来年(2018年)のNHK大河ドラマ「西郷(せご)どん」の放送前とあって、書店には多くの「西郷本」が並んでいる。その中でも本書はコンパクトだが、最新の研究成果を盛り込んだ決定版と言えよう。
著者の家近良樹さんは幕末維新史を専門とする歴史学者だ。今年(2017年)、原稿用紙1200枚に及ぶ評伝『西郷隆盛』(ミネルヴァ書房)を刊行したばかり。本書はそこで取り上げることのできなかった3つの問題を考察した後編にあたるという。その3つとは。
1 辺境に属する地にあった薩摩藩が、なぜ幕末維新史において主役の座を射止めたか
2 その薩摩藩にあって真の主役ははたして誰であったか
3 西郷隆盛が幕末維新史で余人をもって代えがたい「図抜けた存在」にまで昇りつめたのはなぜか
これらの問題意識のもと、西郷隆盛の人間像に迫ったのが本書である。
朝日新聞(2017年11月26日付)読書欄のインタビューで家近さんは「人材と人物は違います。いまの日本ではすぐ役立つことに価値を置きますが、人物は効率から生まれない。人物を育むのは余裕。それは回り道や失敗体験を経ないと身につかない」と語っている。
実際、西郷は沖永良部に流され、読書を中心とする勉学のかたわら、それまでの自分の在り方を見つめ直し、「変身」したという。「人材」のレベルから、思慮深く、かつ志操堅固な「人物」のレベルへと成長したというのだ。もっとも、慎重になった分、その後の行動の意味は解りづらくなったというのだが。

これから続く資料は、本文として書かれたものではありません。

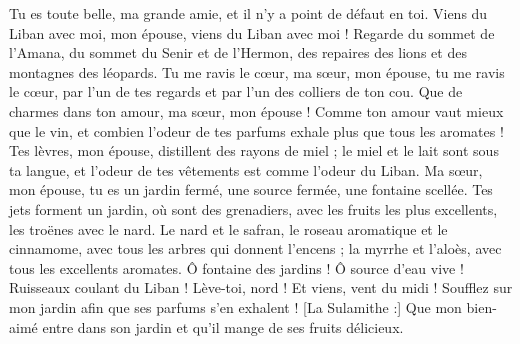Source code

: \begin{multicols}{2}
Tu es toute belle, ma grande amie, et il n'y a point de défaut en toi.
Viens du Liban avec moi, mon épouse, viens du Liban avec moi ! Regarde du sommet de l'Amana, du sommet du Senir et de l’Hermon, des repaires des lions et des montagnes des léopards.
Tu me ravis le cœur, ma sœur, mon épouse, tu me ravis le cœur, par l'un de tes regards et par l'un des colliers de ton cou.
Que de charmes dans ton amour, ma sœur, mon épouse ! Comme ton amour vaut mieux que le vin, et combien l'odeur de tes parfums exhale plus que tous les aromates !
Tes lèvres, mon épouse, distillent des rayons de miel ; le miel et le lait sont sous ta langue, et l'odeur de tes vêtements est comme l'odeur du Liban.
Ma sœur, mon épouse, tu es un jardin fermé, une source fermée, une fontaine scellée.
Tes jets forment un jardin, où sont des grenadiers, avec les fruits les plus excellents, les troënes avec le nard.
Le nard et le safran, le roseau aromatique et le cinnamome, avec tous les arbres qui donnent l'encens ; la myrrhe et l'aloès, avec tous les excellents aromates.
Ô fontaine des jardins ! Ô source d'eau vive ! Ruisseaux coulant du Liban !
Lève-toi, nord ! Et viens, vent du midi ! Soufflez sur mon jardin afin que ses parfums s’en exhalent ! [La Sulamithe :] Que mon bien-aimé entre dans son jardin et qu'il mange de ses fruits délicieux.

\end{multicols}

西郷をめぐるいくつもの謎にも取り組んでいる。なぜ写真が残されていないのか、なぜ無類の犬好きとなったのか、なぜ徳川慶喜を過大評価したのか、などなど。それらへの回答を読むと、より西郷への親しみがわいてくる。
大河ドラマでは、人物中心史観からどうしても西郷の良さばかりにスポットライトが当てられることが予想される。本書を読めば、西郷がなぜ辺境の鹿児島の下級武士から維新の中心人物にまで昇りつめたのか、その過程がより大きな視野の中でとらえることができるだろう。